WebmasterWorld Senior Member 10+ Year Member Top Contributors Of The Month



I think the alternative language version is rubbish, why would I want to reference it anywhere?
If it's genuinely rubbish, why would you want to have it on your site in the first place?

:: vague recollection of netmeg saying that she never nofollows links, because it's either worth linking to or it isn't (except that her wording was more elegant) ::

tangor

12:41 am on Feb 21, 2019 (gmt 0)

WebmasterWorld Senior Member 10+ Year Member Top Contributors Of The Month



Our site has an alternative language version, but it's unmaintained and rubbish, and I won't have it indexed (it's not an option to remove it, unfortunately).
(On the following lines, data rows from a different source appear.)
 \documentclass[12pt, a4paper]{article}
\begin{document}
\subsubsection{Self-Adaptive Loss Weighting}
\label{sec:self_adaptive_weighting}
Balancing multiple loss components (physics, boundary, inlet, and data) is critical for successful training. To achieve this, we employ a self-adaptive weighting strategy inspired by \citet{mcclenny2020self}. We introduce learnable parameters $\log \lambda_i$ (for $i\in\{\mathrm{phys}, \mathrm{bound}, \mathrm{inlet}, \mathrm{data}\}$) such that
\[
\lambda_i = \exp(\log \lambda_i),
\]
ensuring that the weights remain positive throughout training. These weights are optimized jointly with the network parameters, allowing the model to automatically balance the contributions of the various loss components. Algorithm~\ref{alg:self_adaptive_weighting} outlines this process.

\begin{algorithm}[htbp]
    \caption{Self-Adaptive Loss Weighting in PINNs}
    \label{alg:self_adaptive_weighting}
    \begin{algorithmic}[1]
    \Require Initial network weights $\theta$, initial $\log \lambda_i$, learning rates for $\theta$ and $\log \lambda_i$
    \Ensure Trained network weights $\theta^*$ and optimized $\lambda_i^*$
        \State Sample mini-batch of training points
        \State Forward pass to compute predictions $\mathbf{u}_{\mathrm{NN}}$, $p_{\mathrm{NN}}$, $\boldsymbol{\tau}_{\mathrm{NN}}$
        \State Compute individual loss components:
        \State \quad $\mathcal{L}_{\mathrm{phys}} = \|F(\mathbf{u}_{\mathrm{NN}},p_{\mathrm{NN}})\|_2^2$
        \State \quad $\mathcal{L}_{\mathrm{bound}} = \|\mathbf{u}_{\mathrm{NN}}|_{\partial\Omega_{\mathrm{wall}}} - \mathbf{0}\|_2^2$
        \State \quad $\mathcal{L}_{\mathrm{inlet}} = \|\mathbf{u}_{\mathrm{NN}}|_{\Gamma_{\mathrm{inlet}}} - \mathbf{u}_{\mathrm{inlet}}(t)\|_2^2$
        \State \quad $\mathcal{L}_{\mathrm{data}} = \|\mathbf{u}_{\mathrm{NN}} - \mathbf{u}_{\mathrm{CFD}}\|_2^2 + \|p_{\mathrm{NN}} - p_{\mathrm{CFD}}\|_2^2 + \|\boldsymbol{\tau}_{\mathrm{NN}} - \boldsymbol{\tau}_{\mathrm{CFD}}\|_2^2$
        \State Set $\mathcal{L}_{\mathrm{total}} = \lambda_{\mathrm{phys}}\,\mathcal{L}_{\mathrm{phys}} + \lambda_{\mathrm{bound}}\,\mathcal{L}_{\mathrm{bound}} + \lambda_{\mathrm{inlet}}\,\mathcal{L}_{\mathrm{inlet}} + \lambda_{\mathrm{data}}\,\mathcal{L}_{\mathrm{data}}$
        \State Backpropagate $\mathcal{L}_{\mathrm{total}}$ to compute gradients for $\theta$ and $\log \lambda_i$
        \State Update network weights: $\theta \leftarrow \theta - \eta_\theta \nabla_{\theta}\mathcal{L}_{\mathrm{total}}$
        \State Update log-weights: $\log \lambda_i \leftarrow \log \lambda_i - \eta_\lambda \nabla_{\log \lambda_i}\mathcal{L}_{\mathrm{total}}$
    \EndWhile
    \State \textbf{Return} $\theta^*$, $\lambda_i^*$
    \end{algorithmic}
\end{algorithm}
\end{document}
Then let it die, quietly, not help, no effort, just ignore it. Anything you do to address it will only make the problem more obvious.

Do nothing.

A zillion others will have other opinions, YMMV.

Me, I just delete the rubbish and keep on truckin'.

dennisjensen

7:41 am on Feb 21, 2019 (gmt 0)

5+ Year Member Top Contributors Of The Month



Thank you for response, everyone!

I'm afraid, I'm not Surpreme Chancellor on the site, so a complete removal of the alternative language version is not happening. But, I will ignore it and leave it out of the hreflang.